In [1]:
import os
from os.path import dirname

root_dir = dirname(os.getcwd())
os.chdir(root_dir)

In [2]:
import yaml
import copy
import requests_cache
import openmeteo_requests
import pandas as pd
from retry_requests import retry

In [3]:
with open('data/configs/weather_data_params.yaml', 'r') as file:
    location_params = yaml.safe_load(file)

In [4]:
location_list = list(location_params['location'].keys())
data_split = list(location_params['data_split'].keys())

In [5]:
for location in location_list:
    print('-' * 80)
    latitude = location_params['location'][location]['latitude']
    longitude = location_params['location'][location]['longitude']

    for split in data_split:
        print('-' * 80)
        start_date = location_params['data_split'][split]['start_date'][location]
        end_date = location_params['data_split'][split]['end_date'][location]

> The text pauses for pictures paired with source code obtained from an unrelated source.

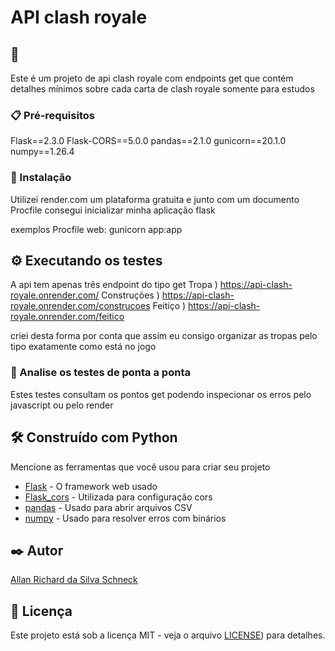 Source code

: # API clash royale

## 🚀 

Este é um projeto de api clash royale com endpoints get que contém detalhes mínimos sobre cada carta de clash royale
somente para estudos

### 📋 Pré-requisitos

Flask==2.3.0
Flask-CORS==5.0.0
pandas==2.1.0
gunicorn==20.1.0
numpy==1.26.4

### 🔧 Instalação
Utilizei render.com um plataforma gratuita e junto com um documento Procfile consegui inicializar minha aplicação flask

exemplos
Procfile
web: gunicorn app:app


## ⚙️ Executando os testes

A api tem apenas três endpoint do tipo get
Tropa ) https://api-clash-royale.onrender.com/
Construções ) https://api-clash-royale.onrender.com/construcoes
Feitiço ) https://api-clash-royale.onrender.com/feitico

criei desta forma por conta que assim eu consigo organizar as tropas pelo tipo exatamente como está no jogo

### 🔩 Analise os testes de ponta a ponta

Estes testes consultam os pontos get podendo inspecionar os erros pelo javascript ou pelo render

## 🛠️ Construído com Python

Mencione as ferramentas que você usou para criar seu projeto

* [Flask](https://flask.palletsprojects.com/en/stable/changes/) - O framework web usado
* [Flask_cors](https://pypi.org/project/Flask-Cors/) - Utilizada para configuração cors
* [pandas]([https://rometools.github.io/rome/](https://pandas.pydata.org/)) - Usado para abrir arquivos CSV
* [numpy](https://numpy.org/) - Usado para resolver erros com binários


## ✒️ Autor

 [Allan Richard da Silva Schneck](https://github.com/AllanSchneck)


## 📄 Licença

Este projeto está sob a licença MIT - veja o arquivo [LICENSE](https://github.com/AllanSchneck/API_clash_royale/blob/API_clashV1.01/LICENSE.txt)) para detalhes.

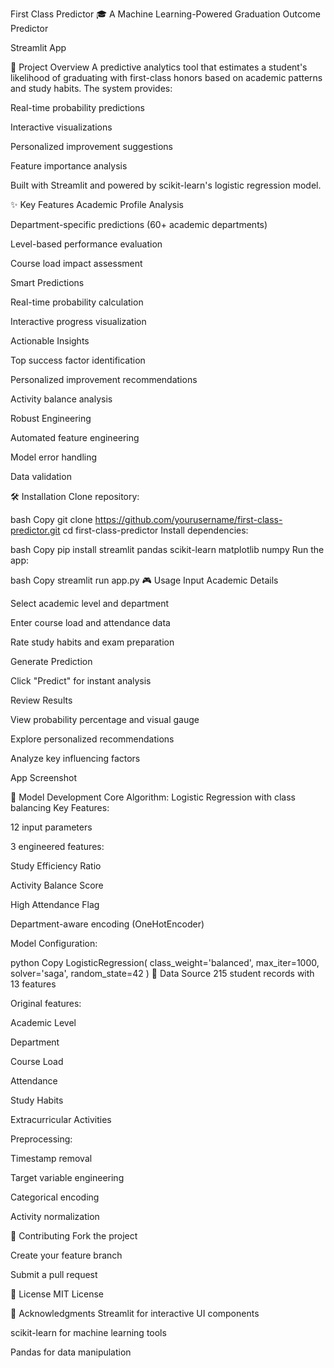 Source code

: First Class Predictor 🎓
A Machine Learning-Powered Graduation Outcome Predictor

Streamlit App

📌 Project Overview
A predictive analytics tool that estimates a student's likelihood of graduating with first-class honors based on academic patterns and study habits. The system provides:

Real-time probability predictions

Interactive visualizations

Personalized improvement suggestions

Feature importance analysis

Built with Streamlit and powered by scikit-learn's logistic regression model.

✨ Key Features
Academic Profile Analysis

Department-specific predictions (60+ academic departments)

Level-based performance evaluation

Course load impact assessment

Smart Predictions

Real-time probability calculation

Interactive progress visualization

Actionable Insights

Top success factor identification

Personalized improvement recommendations

Activity balance analysis

Robust Engineering

Automated feature engineering

Model error handling

Data validation

🛠️ Installation
Clone repository:

bash
Copy
git clone https://github.com/yourusername/first-class-predictor.git
cd first-class-predictor
Install dependencies:

bash
Copy
pip install streamlit pandas scikit-learn matplotlib numpy
Run the app:

bash
Copy
streamlit run app.py
🎮 Usage
Input Academic Details

Select academic level and department

Enter course load and attendance data

Rate study habits and exam preparation

Generate Prediction

Click "Predict" for instant analysis

Review Results

View probability percentage and visual gauge

Explore personalized recommendations

Analyze key influencing factors

App Screenshot

🧠 Model Development
Core Algorithm: Logistic Regression with class balancing
Key Features:

12 input parameters

3 engineered features:

Study Efficiency Ratio

Activity Balance Score

High Attendance Flag

Department-aware encoding (OneHotEncoder)

Model Configuration:

python
Copy
LogisticRegression(
    class_weight='balanced',
    max_iter=1000,
    solver='saga',
    random_state=42
)
📂 Data Source
215 student records with 13 features

Original features:

Academic Level

Department

Course Load

Attendance

Study Habits

Extracurricular Activities

Preprocessing:

Timestamp removal

Target variable engineering

Categorical encoding

Activity normalization

🤝 Contributing
Fork the project

Create your feature branch

Submit a pull request

📜 License
MIT License

🙏 Acknowledgments
Streamlit for interactive UI components

scikit-learn for machine learning tools

Pandas for data manipulation
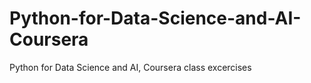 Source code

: # Python-for-Data-Science-and-AI-Coursera

Python for Data Science and AI, Coursera class excercises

        cache_session = requests_cache.CachedSession('.cache', expire_after=-1)
        retry_session = retry(cache_session, retries=5, backoff_factor=0.2)
        openmeteo = openmeteo_requests.Client(session=retry_session)

        url = 'https://archive-api.open-meteo.com/v1/archive'
        params = {
            'latitude': latitude,
            'longitude': longitude,
            'start_date': start_date,
            'end_date': end_date,
            'daily': ['temperature_2m_mean', 'rain_sum'],
            'timezone': 'auto',
        }
        responses = openmeteo.weather_api(url, params=params)
        response = responses[0]
        print(f'Coordinates: {response.Latitude()}°N {response.Longitude()}°E')
        print(f'Elevation: {response.Elevation()} m asl')
        print(
            f'Timezone: {response.Timezone()}{response.TimezoneAbbreviation()}')
        print(f'Timezone difference to GMT+0: {response.UtcOffsetSeconds()}s')

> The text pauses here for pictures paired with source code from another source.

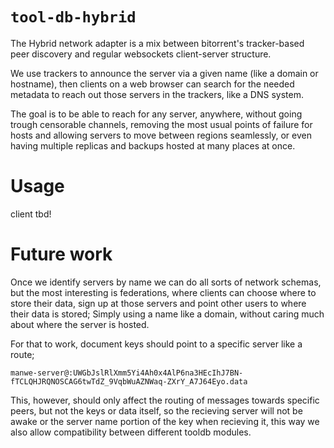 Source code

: # `tool-db-hybrid`

The Hybrid network adapter is a mix between bitorrent's tracker-based peer discovery and regular websockets client-server structure.

We use trackers to announce the server via a given name (like a domain or hostname), then clients on a web browser can search for the needed metadata to reach out those servers in the trackers, like a DNS system.

The goal is to be able to reach for any server, anywhere, without going trough censorable channels, removing the most usual points of failure for hosts and allowing servers to move between regions seamlessly, or even having multiple replicas and backups hosted at many places at once.

# Usage

client tbd!
# Future work

Once we identify servers by name we can do all sorts of network schemas, but the most interesting is federations, where clients can choose where to store their data, sign up at those servers and point other users to where their data is stored; Simply using a name like a domain, without caring much about where the server is hosted.

For that to work, document keys should point to a specific server like a route;

`manwe-server@:UWGbJslRlXmm5Yi4Ah0x4AlP6na3HEcIhJ7BN-fTCLQHJRQNOSCAG6twTdZ_9VqbWuAZNWaq-ZXrY_A7J64Eyo.data`

This, however, should only affect the routing of messages towards specific peers, but not the keys or data itself, so the recieving server will not be awake or the server name portion of the key when recieving it, this way we also allow compatibility between different tooldb modules. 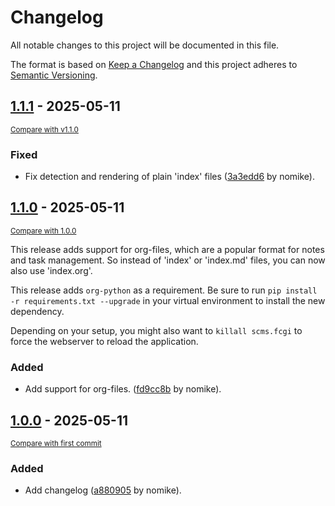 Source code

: # Changelog

All notable changes to this project will be documented in this file.

The format is based on [Keep a Changelog](http://keepachangelog.com/en/1.0.0/)
and this project adheres to [Semantic Versioning](http://semver.org/spec/v2.0.0.html).

<!-- insertion marker -->
## [1.1.1](https://github.com/nomike/scms/releases/tag/1.1.1) - 2025-05-11

<small>[Compare with v1.1.0](https://github.com/nomike/scms/compare/v1.1.0...1.1.1)</small>

### Fixed

- Fix detection and rendering of plain 'index' files ([3a3edd6](https://github.com/nomike/scms/commit/3a3edd6122d3a0ba5e92a270fb3f887b1fd180ce) by nomike).

## [1.1.0](https://github.com/nomike/scms/releases/tag/1.1.0) - 2025-05-11

<small>[Compare with 1.0.0](https://github.com/nomike/scms/compare/1.0.0...1.1.0)</small>

This release adds support for org-files, which are a popular format for notes and task management.
So instead of 'index' or 'index.md' files, you can now also use 'index.org'.

This release adds `org-python` as a requirement. Be sure to run
`pip install -r requirements.txt --upgrade` in your virtual environment to install the new
dependency.

Depending on your setup, you might also want to `killall scms.fcgi` to force the webserver to
reload the application.

### Added

- Add support for org-files. ([fd9cc8b](https://github.com/nomike/scms/commit/fd9cc8bc55ec40677fea707ba6773eb2d5eaea07) by nomike).

## [1.0.0](https://github.com/nomike/scms/releases/tag/1.0.0) - 2025-05-11

<small>[Compare with first commit](https://github.com/nomike/scms/compare/a880905b6acb03a98f817cde20d1dc552536e7e1...1.0.0)</small>

### Added

- Add changelog ([a880905](https://github.com/nomike/scms/commit/a880905b6acb03a98f817cde20d1dc552536e7e1) by nomike).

        daily = response.Daily()
        daily_temperature_2m_mean = daily.Variables(0).ValuesAsNumpy()
        daily_rain_sum = daily.Variables(1).ValuesAsNumpy()

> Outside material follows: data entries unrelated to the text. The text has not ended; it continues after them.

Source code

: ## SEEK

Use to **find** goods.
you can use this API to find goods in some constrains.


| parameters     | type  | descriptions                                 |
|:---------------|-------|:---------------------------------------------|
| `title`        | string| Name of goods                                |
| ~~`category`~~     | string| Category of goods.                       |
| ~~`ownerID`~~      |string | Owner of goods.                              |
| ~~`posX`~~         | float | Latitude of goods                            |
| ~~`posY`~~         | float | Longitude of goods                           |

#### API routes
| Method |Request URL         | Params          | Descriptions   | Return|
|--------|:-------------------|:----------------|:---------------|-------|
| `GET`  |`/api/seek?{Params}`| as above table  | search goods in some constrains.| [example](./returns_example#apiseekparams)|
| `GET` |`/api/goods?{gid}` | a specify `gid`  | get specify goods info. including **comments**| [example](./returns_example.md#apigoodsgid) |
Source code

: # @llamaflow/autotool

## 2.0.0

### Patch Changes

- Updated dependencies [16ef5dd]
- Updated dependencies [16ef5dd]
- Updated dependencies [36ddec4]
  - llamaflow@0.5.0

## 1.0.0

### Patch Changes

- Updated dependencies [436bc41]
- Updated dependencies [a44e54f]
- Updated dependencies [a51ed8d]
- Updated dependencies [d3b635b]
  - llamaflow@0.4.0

        daily_data = {'date': pd.date_range(
            start=pd.to_datetime(daily.Time(), unit='s', utc=True),
            end=pd.to_datetime(daily.TimeEnd(), unit='s', utc=True),
            freq=pd.Timedelta(seconds=daily.Interval()),
            inclusive='left'
        )}

        daily_data['temperature_2m_mean'] = daily_temperature_2m_mean
        daily_data['rain_sum'] = daily_rain_sum
        daily_dataframe = pd.DataFrame(data=daily_data)
        print(f'Number of days retrieved: {len(daily_dataframe)}')
        daily_dataframe.to_csv(
            f'data/{split}/{location}/weather_daily.csv',
            index=False,
        )

        temp_df = copy.deepcopy(daily_dataframe)
        temp_df = temp_df[['temperature_2m_mean', 'rain_sum']]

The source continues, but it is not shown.